Geographic changes in density are a factor in the U.S. as more and more folks are moving to the Southeast wind-exposed areas. Every dollar of insurable value has a higher risk exposure on it now. The outcome was really back to Pat's original thesis of harnessing specialty distribution and specialty underwriting under the same banner to deliver specialty solutions across the retail, wholesale, and carrier environment. That is where the MGUs live, as a fully delegated outsource solution to underwriting capacity. Pat had the foresight to let us invest in this practice 15 years ago. One of RSUM's first employees was actually a Chief Actuary. That actually blossomed to a central underwriting team of over 60 actuaries, pricing actuaries, cap modelers, data scientists, a quality assurance team. Most recently, we've been empowered to hire three colleagues with advanced degrees in AI and process improvement.
The output of those hires and the platform that Ryan Specialty has built has been a scaled MGU platform that when it sits across from the carrier, it's speaking the exact same language. Rate, changes in frequency, changes in severity. We're actually able to provide data insights and action as faster, ideally faster than the carriers can enact themselves. Those same benefits that we bring, that same investment in the platform that's a benefit to the carrier has actually triggered us to be an employer of choice. Top talent has a world of options, right? A players can always hang up a shingle, go at their own. We have the benefit of offering them introductions to capital, distribution, technology to bring them to market faster with a higher degree of certainty. Those same tools have actually translated to becoming a clear acquirer of choice in the last 18 months.
Extremely proud of our M&A campaign. Helped us round out our capability sets in several key products that we had deep conviction to. Helped us double our international platform and build out our leadership and stewardship to continue to drive innovation and growth and acquisitions abroad. I'd want to transition that we think this investment is replicable and scalable, and it's actually accelerating in penetration and uptake across the industry.

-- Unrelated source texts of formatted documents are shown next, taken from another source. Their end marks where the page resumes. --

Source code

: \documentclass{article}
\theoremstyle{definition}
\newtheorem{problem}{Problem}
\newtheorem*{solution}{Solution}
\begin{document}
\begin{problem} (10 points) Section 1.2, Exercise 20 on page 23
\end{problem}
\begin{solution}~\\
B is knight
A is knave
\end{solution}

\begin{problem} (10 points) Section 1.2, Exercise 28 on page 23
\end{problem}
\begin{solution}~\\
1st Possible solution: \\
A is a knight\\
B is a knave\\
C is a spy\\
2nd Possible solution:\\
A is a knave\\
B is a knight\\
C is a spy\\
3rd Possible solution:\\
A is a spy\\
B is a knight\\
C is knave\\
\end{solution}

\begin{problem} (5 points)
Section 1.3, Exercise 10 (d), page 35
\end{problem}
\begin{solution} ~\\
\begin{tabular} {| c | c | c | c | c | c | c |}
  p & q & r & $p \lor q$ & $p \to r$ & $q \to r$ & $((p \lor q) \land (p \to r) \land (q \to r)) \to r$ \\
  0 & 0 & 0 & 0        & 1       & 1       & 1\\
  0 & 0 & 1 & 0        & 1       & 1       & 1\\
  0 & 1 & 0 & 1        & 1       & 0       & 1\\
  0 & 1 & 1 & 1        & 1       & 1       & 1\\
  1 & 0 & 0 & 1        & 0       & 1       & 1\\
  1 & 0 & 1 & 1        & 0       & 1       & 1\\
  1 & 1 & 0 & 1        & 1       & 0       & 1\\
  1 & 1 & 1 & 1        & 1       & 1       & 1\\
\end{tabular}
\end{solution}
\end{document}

AM Best actually publicly released a study about six months ago where they interviewed a panel of carriers globally on their insights on delegated underwriting authority. 70% of them went out, excuse me, the first question is, do you anticipate an increase or decrease in the utilization of delegated authority in the next 12 months? An amazing 70% predicted an increase in the use of delegated authority to intermediaries. Probably what's even more profound, zero projected a decrease.
The next question was, do you see an increase in the relevance of delegated authority? 52% said yes. 0% predicted decline. The last, and this is actually the heart of the sales pitch that we've made for 15 years. The question of carriers is, what kind of utility do you hope to get by using an MGU? And in order, access to niche business, diversification of carrier core business, improved cost efficiency, speed to market, access to tech that carriers might not otherwise invest in themselves, and a swifter solutioning of emerging trends. We are glad that our message is now being played back to us so deeply in the marketplace. The U.S. commercial P&C market, when Ryan was founded, was only serviced about 8% or 9% through the delegated authority channel.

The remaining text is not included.